**Activity**.
Which lines belong in the answer? Exactly those from the line containing "petit ou égal\\" through the last line of the records below, repeated as written.

Study material section start

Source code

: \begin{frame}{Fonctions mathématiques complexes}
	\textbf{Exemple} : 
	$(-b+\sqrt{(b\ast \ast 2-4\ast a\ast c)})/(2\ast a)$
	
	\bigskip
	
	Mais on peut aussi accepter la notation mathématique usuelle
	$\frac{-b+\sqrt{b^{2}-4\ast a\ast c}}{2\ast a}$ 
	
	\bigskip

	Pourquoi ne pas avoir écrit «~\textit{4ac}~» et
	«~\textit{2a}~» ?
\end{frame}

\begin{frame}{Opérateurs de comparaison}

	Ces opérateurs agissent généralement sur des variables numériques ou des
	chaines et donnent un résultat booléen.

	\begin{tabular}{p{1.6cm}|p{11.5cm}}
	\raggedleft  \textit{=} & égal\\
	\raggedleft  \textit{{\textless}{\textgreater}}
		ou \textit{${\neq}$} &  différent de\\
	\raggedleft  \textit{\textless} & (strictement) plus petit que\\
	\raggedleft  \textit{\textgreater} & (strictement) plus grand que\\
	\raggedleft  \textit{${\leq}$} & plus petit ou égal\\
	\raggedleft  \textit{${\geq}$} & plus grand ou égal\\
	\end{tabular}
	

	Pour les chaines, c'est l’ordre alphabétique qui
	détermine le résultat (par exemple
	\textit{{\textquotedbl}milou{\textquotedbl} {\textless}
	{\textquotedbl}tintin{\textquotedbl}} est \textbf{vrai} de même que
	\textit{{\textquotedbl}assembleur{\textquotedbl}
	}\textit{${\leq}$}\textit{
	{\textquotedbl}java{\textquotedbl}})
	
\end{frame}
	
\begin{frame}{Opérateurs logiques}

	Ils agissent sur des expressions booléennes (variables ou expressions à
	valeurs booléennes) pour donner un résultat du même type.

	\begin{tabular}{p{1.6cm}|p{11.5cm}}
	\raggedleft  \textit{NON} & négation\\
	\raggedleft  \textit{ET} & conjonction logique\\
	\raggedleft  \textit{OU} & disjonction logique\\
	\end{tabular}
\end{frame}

Study material section end

**Exercise result**.
	\raggedleft  \textit{${\leq}$} & plus petit ou égal\\
	\raggedleft  \textit{${\geq}$} & plus grand ou égal\\
	\end{tabular}
	

	Pour les chaines, c'est l’ordre alphabétique qui
	détermine le résultat (par exemple
	\textit{{\textquotedbl}milou{\textquotedbl} {\textless}
	{\textquotedbl}tintin{\textquotedbl}} est \textbf{vrai} de même que
	\textit{{\textquotedbl}assembleur{\textquotedbl}
	}\textit{${\leq}$}\textit{
	{\textquotedbl}java{\textquotedbl}})
	
\end{frame}
	
\begin{frame}{Opérateurs logiques}

	Ils agissent sur des expressions booléennes (variables ou expressions à
	valeurs booléennes) pour donner un résultat du même type.

	\begin{tabular}{p{1.6cm}|p{11.5cm}}
	\raggedleft  \textit{NON} & négation\\
	\raggedleft  \textit{ET} & conjonction logique\\
	\raggedleft  \textit{OU} & disjonction logique\\
	\end{tabular}
\end{frame}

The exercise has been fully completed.